Der beste Aussichtspunkt erwartet uns aber erst kurz hinter dem Kamm: Zu unseren Füßen liegt die kreisrunde Bucht von St. Florent, umrahmt von der grünen Hügellandschaft der Region Patrimonio – einer Weinregion, die vom Hinterland des Cap Corse bis zur Küste reicht. Von der Hauptstraße biegen wir auf einen ruhigen, wenn auch steinigen Landwirtschaftsweg ab und holpern zwischen Weinreben bergab Richtung Küste. Die meisten Weingüter in der Region Patrimonio produzieren Bioweine. Viele arbeiten mit autochthonen Rebsorten, die in diesen heißen und trockenen Hanglagen heimisch sind. Besondere Spezialität der Region ist ein kräftiger und goldgelber Muscat. Nach Abendessen und Mondspaziergang am Strand schlüpfen wir ziemlich müde in die Schlafsäcke. Es gab schon ganze Urlaube, in denen wir weniger erlebt haben.
Korsische Radroute GT 20
Als wir am nächsten Tag von der Küste aus weiter ins Landesinnere radeln, halten wir verblüfft vor einem Wegweiser mit Fernradweg-Beschilderung an: GT 20 steht da und eindeutig ein Fahrradsymbol. Das kleine Inlandsträßchen, das den Seitentälern des Ostriconi hoch hinauf in die Berge folgt, sieht viel versprechend aus. Wir biegen von der Hauptstraße ab und finden uns mitten in einsamer Natur und auf dem perfekten Radweg wieder. Ganz entspannt radeln wir nebeneinander bergauf, unterhalten uns, solange die Puste reicht, und genießen die autofreie Zone. Aber leider hält der GT 20 nicht, was er auf diesem Abschnitt hoch nach Novella verspricht. Oberhalb des Ortes verweist die Beschilderung wieder auf die Landstraße, die die Radler dann mit Autos, Motorrädern und Kühen teilen. Von allen Verkehrsteilnehmern sind die Kühe die entspanntesten. Wie auch Schafe, Schweine und Ziegen bewegen sie sich unbehindert von Weidezäunen in der gesamten Bergregion.
Immer wieder begegnen wir in den nächsten Tagen der GT20-Beschilderung. Sie begleitet uns von Novella aus erst über den Pass und dann hinunter ins Asco-Tal. Auch die vor allem bei Motorrad- und Autofahrer*innen beliebte Panoramastrecke am Gebirgsfluss Golo entlang, die durch den Canyon de la Ruda und am Calacuccia-Stausee vorbei über 40 Kilometer hoch hinauf zum Col de Vergio führt, ist als Radroute beschildert und mit motivierenden Kilometermarkierungen mit Hinweis auf die aktuelle Straßensteigung ausgestattet. Nach der langen und heißen ersten Streckenhälfte durch die schroffe Golo-Schlucht genießen wir den ruhigeren Endaufstieg durch schattige Eichen- und Pinienwälder.

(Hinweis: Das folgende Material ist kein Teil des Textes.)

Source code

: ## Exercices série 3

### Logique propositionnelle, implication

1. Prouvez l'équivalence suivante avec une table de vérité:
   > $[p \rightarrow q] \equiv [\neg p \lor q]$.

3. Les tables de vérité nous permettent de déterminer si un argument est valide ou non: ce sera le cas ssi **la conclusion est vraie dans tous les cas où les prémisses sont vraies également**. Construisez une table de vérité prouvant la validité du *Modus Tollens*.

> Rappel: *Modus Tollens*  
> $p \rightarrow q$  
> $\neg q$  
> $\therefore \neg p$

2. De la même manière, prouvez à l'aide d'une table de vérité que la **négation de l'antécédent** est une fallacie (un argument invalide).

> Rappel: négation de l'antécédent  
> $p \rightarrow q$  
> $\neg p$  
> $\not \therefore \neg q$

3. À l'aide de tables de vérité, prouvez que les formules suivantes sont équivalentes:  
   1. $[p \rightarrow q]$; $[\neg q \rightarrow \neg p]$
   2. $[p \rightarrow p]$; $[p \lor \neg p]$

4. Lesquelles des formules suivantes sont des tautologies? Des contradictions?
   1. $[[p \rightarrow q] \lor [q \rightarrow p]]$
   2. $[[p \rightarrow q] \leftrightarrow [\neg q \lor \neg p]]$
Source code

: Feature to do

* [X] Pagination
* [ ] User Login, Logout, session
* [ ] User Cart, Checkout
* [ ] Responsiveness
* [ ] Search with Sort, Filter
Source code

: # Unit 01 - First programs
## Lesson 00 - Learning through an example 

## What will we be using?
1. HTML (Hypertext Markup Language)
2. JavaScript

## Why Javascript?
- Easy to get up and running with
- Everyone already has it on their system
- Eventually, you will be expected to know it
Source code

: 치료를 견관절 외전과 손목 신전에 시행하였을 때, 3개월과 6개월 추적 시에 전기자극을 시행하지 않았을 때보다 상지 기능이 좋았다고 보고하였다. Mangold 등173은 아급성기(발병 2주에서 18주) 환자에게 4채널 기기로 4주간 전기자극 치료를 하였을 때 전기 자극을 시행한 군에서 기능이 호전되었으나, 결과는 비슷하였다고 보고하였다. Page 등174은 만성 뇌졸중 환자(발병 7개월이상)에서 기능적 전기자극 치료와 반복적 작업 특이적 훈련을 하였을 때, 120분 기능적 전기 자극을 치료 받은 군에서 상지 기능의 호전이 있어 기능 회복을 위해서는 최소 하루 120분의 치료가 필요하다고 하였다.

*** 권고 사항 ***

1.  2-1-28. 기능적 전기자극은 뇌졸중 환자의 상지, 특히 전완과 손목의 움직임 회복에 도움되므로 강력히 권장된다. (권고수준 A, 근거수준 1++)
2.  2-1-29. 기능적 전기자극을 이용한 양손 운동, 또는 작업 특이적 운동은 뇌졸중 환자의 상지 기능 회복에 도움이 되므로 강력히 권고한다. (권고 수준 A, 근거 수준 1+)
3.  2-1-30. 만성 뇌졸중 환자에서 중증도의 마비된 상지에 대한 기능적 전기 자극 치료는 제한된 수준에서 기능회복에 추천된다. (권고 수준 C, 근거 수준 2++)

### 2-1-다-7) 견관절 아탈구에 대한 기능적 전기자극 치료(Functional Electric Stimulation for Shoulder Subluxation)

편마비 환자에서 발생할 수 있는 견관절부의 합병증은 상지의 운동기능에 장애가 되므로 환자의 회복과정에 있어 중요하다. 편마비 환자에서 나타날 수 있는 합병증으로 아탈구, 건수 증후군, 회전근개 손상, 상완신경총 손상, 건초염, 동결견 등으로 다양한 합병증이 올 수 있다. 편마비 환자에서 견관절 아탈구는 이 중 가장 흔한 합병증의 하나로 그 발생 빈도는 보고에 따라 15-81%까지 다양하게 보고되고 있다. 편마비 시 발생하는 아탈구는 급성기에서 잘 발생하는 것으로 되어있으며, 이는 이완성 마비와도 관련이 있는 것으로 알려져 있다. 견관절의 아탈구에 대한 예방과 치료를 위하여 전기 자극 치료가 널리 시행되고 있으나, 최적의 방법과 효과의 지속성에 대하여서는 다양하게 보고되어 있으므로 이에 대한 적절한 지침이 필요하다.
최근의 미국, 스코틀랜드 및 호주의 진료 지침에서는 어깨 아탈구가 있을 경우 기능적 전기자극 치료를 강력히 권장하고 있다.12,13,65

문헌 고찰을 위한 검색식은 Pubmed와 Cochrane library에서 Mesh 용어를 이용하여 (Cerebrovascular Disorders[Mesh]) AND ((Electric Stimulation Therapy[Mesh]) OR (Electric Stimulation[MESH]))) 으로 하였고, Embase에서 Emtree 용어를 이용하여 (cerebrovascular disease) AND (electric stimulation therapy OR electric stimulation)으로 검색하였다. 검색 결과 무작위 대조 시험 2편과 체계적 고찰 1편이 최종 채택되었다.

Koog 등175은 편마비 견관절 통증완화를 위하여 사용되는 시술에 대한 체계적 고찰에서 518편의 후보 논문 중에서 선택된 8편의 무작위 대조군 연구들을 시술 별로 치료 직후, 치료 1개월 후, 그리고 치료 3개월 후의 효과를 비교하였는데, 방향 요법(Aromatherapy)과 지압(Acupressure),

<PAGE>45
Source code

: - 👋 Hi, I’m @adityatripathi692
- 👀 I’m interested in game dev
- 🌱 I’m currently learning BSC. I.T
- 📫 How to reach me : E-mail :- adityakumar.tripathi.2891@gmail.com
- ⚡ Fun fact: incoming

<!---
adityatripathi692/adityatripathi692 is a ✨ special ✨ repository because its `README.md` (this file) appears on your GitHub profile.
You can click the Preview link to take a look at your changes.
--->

Steile Küste zwischen Porto und Calvi
Ein weiteres Highlight auf dem GT 20: die spektakuläre Küstenstrecke zwischen Porto und Calvi. Ich bin froh, dass wir von Süden nach Norden unterwegs sind und nicht umgekehrt. So kann ich mich immer schön Richtung Felswand orientieren und muss nicht am Rand der Steilküste entlang balancieren. Der rote Fels, das in unterschiedlichen Türkistönen schimmernde Meer, weiße Strände und grüne Macchia sind typisch für die UNESCO-Welterbe-Region rund um den Golf von Porto. Heute kommen wir nur sehr langsam voran. Wir tauschen Radler- gegen Badehose und lassen den Tag in der Strandbar bei Rosé und korsischen Spezialitäten vorbeiziehen.
Die letzte Teilstrecke des Tages von Calvi nach Algajola fordert noch einmal alles. Es ist Rushhour. Um dem Verkehr wenigstens ein bisschen auszuweichen, wählen wir die Strecke über das Bergdorf Lumio. Ein paar Höhenmeter extra, dafür werden wir – wieder einmal – mit einem fantastischen Blick über die ganze Westküste belohnt. Das Bergdörfchen hat sich dank seiner besonderen Lage zum Wohnort für reiche Calviner*innen entwickelt. Von oben kann man den Glanz der ummauerten Anwesen mit alten Villen und gepflegten Gärten erahnen.
In Algajola wartet Maud auf uns. Sie hat in der historischen Burg im Ortskern ein stilvolles Bed & Breakfast eingerichtet. Wir genießen den Luxus des großen weichen Betts und den kühlen Rosé auf der Dachterrasse mit Blick auf Meer und Berge – alles, was diese Insel ausmacht.